» WORK TASK
The records shown below are to be repeated exactly and completely.

» RECORDS FOR THIS EXERCISE
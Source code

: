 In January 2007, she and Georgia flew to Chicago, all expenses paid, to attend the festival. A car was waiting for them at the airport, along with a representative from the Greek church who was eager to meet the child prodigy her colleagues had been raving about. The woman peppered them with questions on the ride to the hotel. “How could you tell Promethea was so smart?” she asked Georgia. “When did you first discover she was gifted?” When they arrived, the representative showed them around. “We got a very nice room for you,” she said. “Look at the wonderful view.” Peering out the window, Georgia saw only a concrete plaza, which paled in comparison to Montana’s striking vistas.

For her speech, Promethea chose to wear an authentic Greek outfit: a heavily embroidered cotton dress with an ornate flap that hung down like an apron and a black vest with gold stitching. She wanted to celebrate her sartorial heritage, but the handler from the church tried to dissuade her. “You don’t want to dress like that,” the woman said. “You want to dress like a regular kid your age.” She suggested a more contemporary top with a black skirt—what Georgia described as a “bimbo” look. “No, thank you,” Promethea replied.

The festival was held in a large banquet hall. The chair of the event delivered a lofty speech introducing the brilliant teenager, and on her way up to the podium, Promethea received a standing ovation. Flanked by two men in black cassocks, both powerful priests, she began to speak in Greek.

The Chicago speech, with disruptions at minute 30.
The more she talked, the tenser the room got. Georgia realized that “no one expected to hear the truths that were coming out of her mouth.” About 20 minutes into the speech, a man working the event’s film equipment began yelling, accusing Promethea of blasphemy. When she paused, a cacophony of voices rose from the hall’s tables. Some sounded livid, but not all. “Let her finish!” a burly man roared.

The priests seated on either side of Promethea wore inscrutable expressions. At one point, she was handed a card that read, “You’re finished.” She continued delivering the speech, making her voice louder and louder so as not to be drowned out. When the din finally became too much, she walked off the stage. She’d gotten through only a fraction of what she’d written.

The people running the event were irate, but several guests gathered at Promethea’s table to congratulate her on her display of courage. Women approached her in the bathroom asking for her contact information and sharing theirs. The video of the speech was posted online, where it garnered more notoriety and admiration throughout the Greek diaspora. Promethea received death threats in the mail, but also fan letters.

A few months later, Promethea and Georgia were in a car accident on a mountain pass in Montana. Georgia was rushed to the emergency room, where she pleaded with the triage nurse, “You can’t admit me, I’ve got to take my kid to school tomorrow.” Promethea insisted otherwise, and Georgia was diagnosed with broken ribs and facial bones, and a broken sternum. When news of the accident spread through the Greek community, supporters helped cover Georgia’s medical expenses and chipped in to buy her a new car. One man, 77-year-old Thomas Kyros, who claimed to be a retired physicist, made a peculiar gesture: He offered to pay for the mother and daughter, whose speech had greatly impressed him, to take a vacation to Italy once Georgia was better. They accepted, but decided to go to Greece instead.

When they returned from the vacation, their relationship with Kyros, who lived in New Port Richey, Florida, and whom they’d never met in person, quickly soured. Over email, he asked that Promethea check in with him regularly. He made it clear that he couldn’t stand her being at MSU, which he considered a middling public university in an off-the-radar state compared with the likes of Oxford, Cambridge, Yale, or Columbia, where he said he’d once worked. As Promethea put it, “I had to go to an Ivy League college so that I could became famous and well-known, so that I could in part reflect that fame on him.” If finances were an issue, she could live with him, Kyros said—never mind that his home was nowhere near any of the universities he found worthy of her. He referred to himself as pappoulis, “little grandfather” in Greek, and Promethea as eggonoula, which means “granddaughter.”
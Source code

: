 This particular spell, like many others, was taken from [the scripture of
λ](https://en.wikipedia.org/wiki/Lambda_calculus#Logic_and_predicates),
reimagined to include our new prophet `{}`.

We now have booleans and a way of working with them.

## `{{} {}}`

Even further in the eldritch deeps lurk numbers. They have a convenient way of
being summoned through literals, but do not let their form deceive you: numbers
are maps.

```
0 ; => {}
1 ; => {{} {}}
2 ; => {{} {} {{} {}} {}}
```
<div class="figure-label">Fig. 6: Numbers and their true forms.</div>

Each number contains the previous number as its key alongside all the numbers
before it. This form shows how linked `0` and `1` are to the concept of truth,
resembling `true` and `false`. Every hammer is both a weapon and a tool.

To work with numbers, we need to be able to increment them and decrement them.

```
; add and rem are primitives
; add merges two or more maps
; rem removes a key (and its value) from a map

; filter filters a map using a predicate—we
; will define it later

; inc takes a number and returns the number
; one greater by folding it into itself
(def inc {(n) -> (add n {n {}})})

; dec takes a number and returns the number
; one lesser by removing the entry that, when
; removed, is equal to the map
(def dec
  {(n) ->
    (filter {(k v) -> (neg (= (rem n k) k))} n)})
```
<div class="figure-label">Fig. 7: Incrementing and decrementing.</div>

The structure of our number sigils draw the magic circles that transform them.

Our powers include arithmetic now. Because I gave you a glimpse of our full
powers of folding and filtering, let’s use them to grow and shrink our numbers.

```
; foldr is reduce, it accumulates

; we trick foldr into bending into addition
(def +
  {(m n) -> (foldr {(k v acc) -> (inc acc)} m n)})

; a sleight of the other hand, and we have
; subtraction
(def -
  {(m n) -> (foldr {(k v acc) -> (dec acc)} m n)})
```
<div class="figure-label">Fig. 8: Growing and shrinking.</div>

» OUTPUT FOR THIS TASK
Source code

: In January 2007, she and Georgia flew to Chicago, all expenses paid, to attend the festival. A car was waiting for them at the airport, along with a representative from the Greek church who was eager to meet the child prodigy her colleagues had been raving about. The woman peppered them with questions on the ride to the hotel. “How could you tell Promethea was so smart?” she asked Georgia. “When did you first discover she was gifted?” When they arrived, the representative showed them around. “We got a very nice room for you,” she said. “Look at the wonderful view.” Peering out the window, Georgia saw only a concrete plaza, which paled in comparison to Montana’s striking vistas.

For her speech, Promethea chose to wear an authentic Greek outfit: a heavily embroidered cotton dress with an ornate flap that hung down like an apron and a black vest with gold stitching. She wanted to celebrate her sartorial heritage, but the handler from the church tried to dissuade her. “You don’t want to dress like that,” the woman said. “You want to dress like a regular kid your age.” She suggested a more contemporary top with a black skirt—what Georgia described as a “bimbo” look. “No, thank you,” Promethea replied.

The festival was held in a large banquet hall. The chair of the event delivered a lofty speech introducing the brilliant teenager, and on her way up to the podium, Promethea received a standing ovation. Flanked by two men in black cassocks, both powerful priests, she began to speak in Greek.

The Chicago speech, with disruptions at minute 30.
The more she talked, the tenser the room got. Georgia realized that “no one expected to hear the truths that were coming out of her mouth.” About 20 minutes into the speech, a man working the event’s film equipment began yelling, accusing Promethea of blasphemy. When she paused, a cacophony of voices rose from the hall’s tables. Some sounded livid, but not all. “Let her finish!” a burly man roared.

The priests seated on either side of Promethea wore inscrutable expressions. At one point, she was handed a card that read, “You’re finished.” She continued delivering the speech, making her voice louder and louder so as not to be drowned out. When the din finally became too much, she walked off the stage. She’d gotten through only a fraction of what she’d written.

The people running the event were irate, but several guests gathered at Promethea’s table to congratulate her on her display of courage. Women approached her in the bathroom asking for her contact information and sharing theirs. The video of the speech was posted online, where it garnered more notoriety and admiration throughout the Greek diaspora. Promethea received death threats in the mail, but also fan letters.

A few months later, Promethea and Georgia were in a car accident on a mountain pass in Montana. Georgia was rushed to the emergency room, where she pleaded with the triage nurse, “You can’t admit me, I’ve got to take my kid to school tomorrow.” Promethea insisted otherwise, and Georgia was diagnosed with broken ribs and facial bones, and a broken sternum. When news of the accident spread through the Greek community, supporters helped cover Georgia’s medical expenses and chipped in to buy her a new car. One man, 77-year-old Thomas Kyros, who claimed to be a retired physicist, made a peculiar gesture: He offered to pay for the mother and daughter, whose speech had greatly impressed him, to take a vacation to Italy once Georgia was better. They accepted, but decided to go to Greece instead.

When they returned from the vacation, their relationship with Kyros, who lived in New Port Richey, Florida, and whom they’d never met in person, quickly soured. Over email, he asked that Promethea check in with him regularly. He made it clear that he couldn’t stand her being at MSU, which he considered a middling public university in an off-the-radar state compared with the likes of Oxford, Cambridge, Yale, or Columbia, where he said he’d once worked. As Promethea put it, “I had to go to an Ivy League college so that I could became famous and well-known, so that I could in part reflect that fame on him.” If finances were an issue, she could live with him, Kyros said—never mind that his home was nowhere near any of the universities he found worthy of her. He referred to himself as pappoulis, “little grandfather” in Greek, and Promethea as eggonoula, which means “granddaughter.”
Source code

: This particular spell, like many others, was taken from [the scripture of
λ](https://en.wikipedia.org/wiki/Lambda_calculus#Logic_and_predicates),
reimagined to include our new prophet `{}`.

We now have booleans and a way of working with them.

## `{{} {}}`

Even further in the eldritch deeps lurk numbers. They have a convenient way of
being summoned through literals, but do not let their form deceive you: numbers
are maps.

```
0 ; => {}
1 ; => {{} {}}
2 ; => {{} {} {{} {}} {}}
```
<div class="figure-label">Fig. 6: Numbers and their true forms.</div>

Each number contains the previous number as its key alongside all the numbers
before it. This form shows how linked `0` and `1` are to the concept of truth,
resembling `true` and `false`. Every hammer is both a weapon and a tool.

To work with numbers, we need to be able to increment them and decrement them.

```
; add and rem are primitives
; add merges two or more maps
; rem removes a key (and its value) from a map

; filter filters a map using a predicate—we
; will define it later

; inc takes a number and returns the number
; one greater by folding it into itself
(def inc {(n) -> (add n {n {}})})

; dec takes a number and returns the number
; one lesser by removing the entry that, when
; removed, is equal to the map
(def dec
  {(n) ->
    (filter {(k v) -> (neg (= (rem n k) k))} n)})
```
<div class="figure-label">Fig. 7: Incrementing and decrementing.</div>

The structure of our number sigils draw the magic circles that transform them.

Our powers include arithmetic now. Because I gave you a glimpse of our full
powers of folding and filtering, let’s use them to grow and shrink our numbers.

```
; foldr is reduce, it accumulates

; we trick foldr into bending into addition
(def +
  {(m n) -> (foldr {(k v acc) -> (inc acc)} m n)})

; a sleight of the other hand, and we have
; subtraction
(def -
  {(m n) -> (foldr {(k v acc) -> (dec acc)} m n)})
```
<div class="figure-label">Fig. 8: Growing and shrinking.</div>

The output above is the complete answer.